I Stopped Feeding the Algorithm.
When I removed explicit pornography from this space, something curious happened: the constant clicking on my phone vanished. It was almost comical in its speed. Not because men disappeared, but because a certain use of men did. The carnal appeal was gone.
I miss that daily presence — the idea of having a man in my life — and these channels sometimes fill a space that mirrors our awkwardness and lack of social skills when we meet someone who might actually be interested in us. I write from experience. Let me tell you about a therapist I once spoke to about love, who said he wanted, in his words, passion. Passion is a personal and elastic term. To me, it includes self-respect and communication — qualities that expand over time. Through storytelling, whether carnal, sentimental, or even wishful thinking, desire can be expressed in a way that includes the world around it, not just the body at its center.
That therapist called me “sweetheart” and “dear.” We exchanged numbers and promised to meet the following summer. I don’t know whether mentioning my transplant and open-heart surgery cooled his interest, but it ignited something in me — a hunger for connection and emotion I hadn’t felt in years. That is how I ended up here, behind a computer screen.
So I understood something clearly: what I had mistaken for engagement was, in fact, consumption. The writing hadn’t become less queer, less erotic, or less honest — it had simply stopped functioning as a delivery system for immediate discharge. Please, don’t mistake me: I enjoyed the attention, the intimacy with readers. I gave us a rush.
This isn’t a condemnation of desire. Our desire is human, necessary, and beautiful. The difference between desire that seeks encounter and desire that seeks release of much of what we call “connection” online is a hormonal shortcut that bypasses curiosity, listening, and risk. Bodies appear, friction happens, and everyone leaves unchanged. When sex is stripped of context — age, fear, power, tenderness, contradiction — it becomes efficient, and that relief is the enemy of intimacy. It is “wham, bang, thank you, man.”

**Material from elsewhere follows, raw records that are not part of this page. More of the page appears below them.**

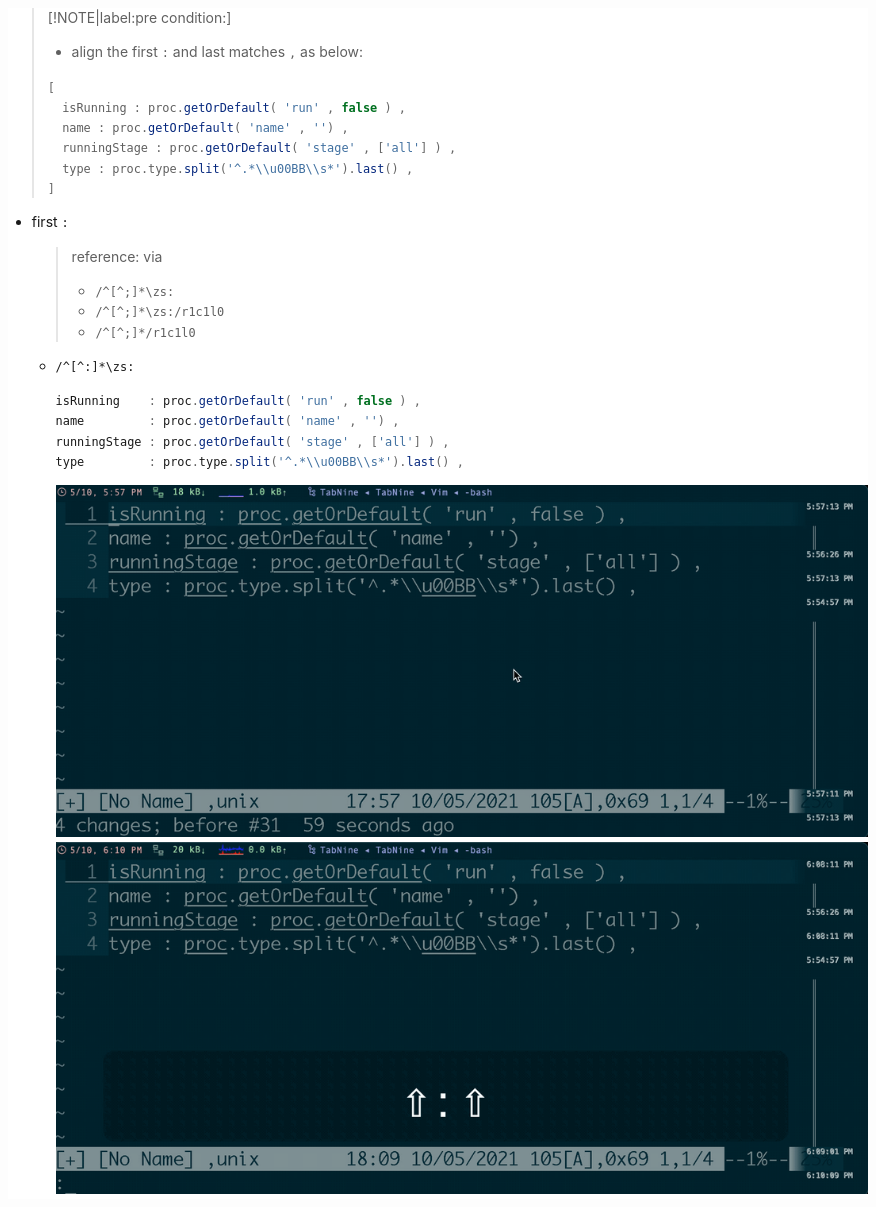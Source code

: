 > [!NOTE|label:pre condition:]
> - align the first `:` and last matches `,` as below:
> ```groovy
> [
>   isRunning : proc.getOrDefault( 'run' , false ) ,
>   name : proc.getOrDefault( 'name' , '') ,
>   runningStage : proc.getOrDefault( 'stage' , ['all'] ) ,
>   type : proc.type.split('^.*\\u00BB\\s*').last() ,
> ]
> ```

- first `:`
  > reference: via
  > - `/^[^;]*\zs:`
  > - `/^[^;]*\zs:/r1c1l0`
  > - `/^[^;]*/r1c1l0`

  - `/^[^:]*\zs:`
    ```groovy
    isRunning    : proc.getOrDefault( 'run' , false ) ,
    name         : proc.getOrDefault( 'name' , '') ,
    runningStage : proc.getOrDefault( 'stage' , ['all'] ) ,
    type         : proc.type.split('^.*\\u00BB\\s*').last() ,
    ```
    ![tabularize-1](../screenshot/vim/tabularize/tabularize-1.gif)
    ![tabularize-2](../screenshot/vim/tabularize/tabularize-2.gif)
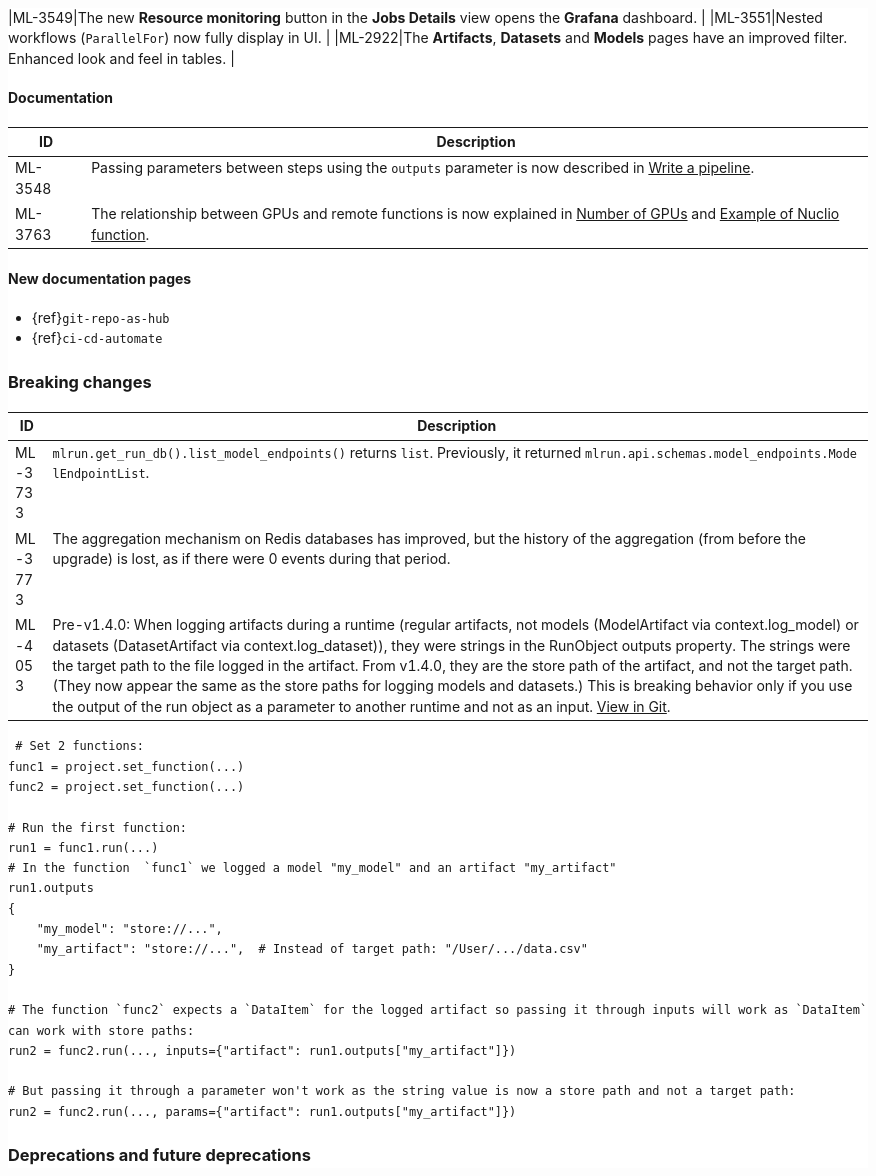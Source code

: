 |ML-3549|The new **Resource monitoring** button in the **Jobs Details** view opens the **Grafana** dashboard.                                                                                                                                  |
|ML-3551|Nested workflows (`ParallelFor`) now fully display in UI.                                                                                                                                                                             |
|ML-2922|The **Artifacts**, **Datasets** and **Models** pages have an improved filter. Enhanced look and feel in tables.                                                                                                                       |


#### Documentation
| ID     |Description                                                                                                                                                                                                                                                  |
|---------|--------------------------------------------------------------------------------------------------------------------------------------------------------------------------------------------------------------------------------------------------------------|
|ML-3548|Passing parameters between steps using the `outputs` parameter is now described in [Write a pipeline](../projects/build-run-workflows-pipelines.html#write-a-pipeline).                                                                                      |
|ML-3763|The relationship between GPUs and remote functions is now explained in [Number of GPUs](../runtimes/configuring-job-resources.html#number-of-gpus) and [Example of Nuclio function](../concepts/nuclio-real-time-functions.html#example-of-nuclio-function). |


#### New documentation pages
- {ref}`git-repo-as-hub`
- {ref}`ci-cd-automate`


### Breaking changes
| ID     |Description                                                                                                                                                                                                                                                                                                                                                                                                                                                                                                                                                                                                                                                     |
|---------|-----------------------------------------------------------------------------------------------------------------------------------------------------------------------------------------------------------------------------------------------------------------------------------------------------------------------------------------------------------------------------------------------------------------------------------------------------------------------------------------------------------------------------------------------------------------------------------------------------------------------------------------------------------------|
|ML-3733|`mlrun.get_run_db().list_model_endpoints()` returns `list`. Previously, it returned `mlrun.api.schemas.model_endpoints.ModelEndpointList`.                                                                                                                                                                                                                                                                                                                                                                                                                                                                                                                      |
|ML-3773|The aggregation mechanism on Redis databases has improved, but the history of the aggregation (from before the upgrade) is lost, as if there were 0 events during that period.                                                                                                                                                                                                                                                                                                                                                                                                                                                                                  |
|ML-4053|Pre-v1.4.0: When logging artifacts during a runtime (regular artifacts, not models (ModelArtifact via context.log_model) or datasets (DatasetArtifact via context.log_dataset)), they were strings in the RunObject outputs property. The strings were the target path to the file logged in the artifact. From v1.4.0, they are the store path of the artifact, and not the target path. (They now appear the same as the store paths for logging models and datasets.) This is breaking behavior only if you use the output of the run object as a parameter to another runtime and not as an input. [View in Git](https://github.com/mlrun/mlrun/pull/3333). |

```
 # Set 2 functions:
func1 = project.set_function(...)
func2 = project.set_function(...)

# Run the first function:
run1 = func1.run(...)
# In the function  `func1` we logged a model "my_model" and an artifact "my_artifact"
run1.outputs  
{
    "my_model": "store://...",
    "my_artifact": "store://...",  # Instead of target path: "/User/.../data.csv"
}

# The function `func2` expects a `DataItem` for the logged artifact so passing it through inputs will work as `DataItem` can work with store paths:
run2 = func2.run(..., inputs={"artifact": run1.outputs["my_artifact"]})

# But passing it through a parameter won't work as the string value is now a store path and not a target path:
run2 = func2.run(..., params={"artifact": run1.outputs["my_artifact"]})
```
### Deprecations and future deprecations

Writing about men as people — not merely as surfaces to enter or be entered — demands more from both writer and reader. It slows things down. It asks us to sit with longing, shame, softness, cruelty, and restraint. It asks whether we are capable of seeing another man without immediately using him to regulate our own chemistry. That kind of attention is quieter. Therefore, fewer clicks. Fewer comments. But what remains has the potential to be real.
Perhaps this disappearance says less about the absence of sex and more about how rarely we are taught to meet one another without the promise of release. There is more to eros than friction. There is more to men than performance. And there is more to connection than what can be finished quickly and forgotten.
I choose alignment over applause.
Yours,
Adriano Selvi.



I read the post and it's excellent 👌🏻
For myself however, it's not very relevant. I'm isolated in a rural, conservative, MAGA area. There are no men whom I can meet and interact with. I read erotica, explicit, highly sexual, with explicit images as a relief, a release, a fantasy escape from my lonely, loveless, sexless existence. So called "self love" can only go so far, do so much. Pornographic imagery and literature are not a sordid addiction with me, it's survival.
A great post. And what you said rings true. It is correct in saying that there are folks who just like to look and maybe respond. Others look and like. No words at all. And then there a few who really want a dialog. And it doesn't all revolve around the photos. It is a desire to expand their world with people who also like to interact. Sometimes meeting in real life, others content to just be an online connection because of their situations or distance.
Thanks for starting this conversation. We will have to see where it leads.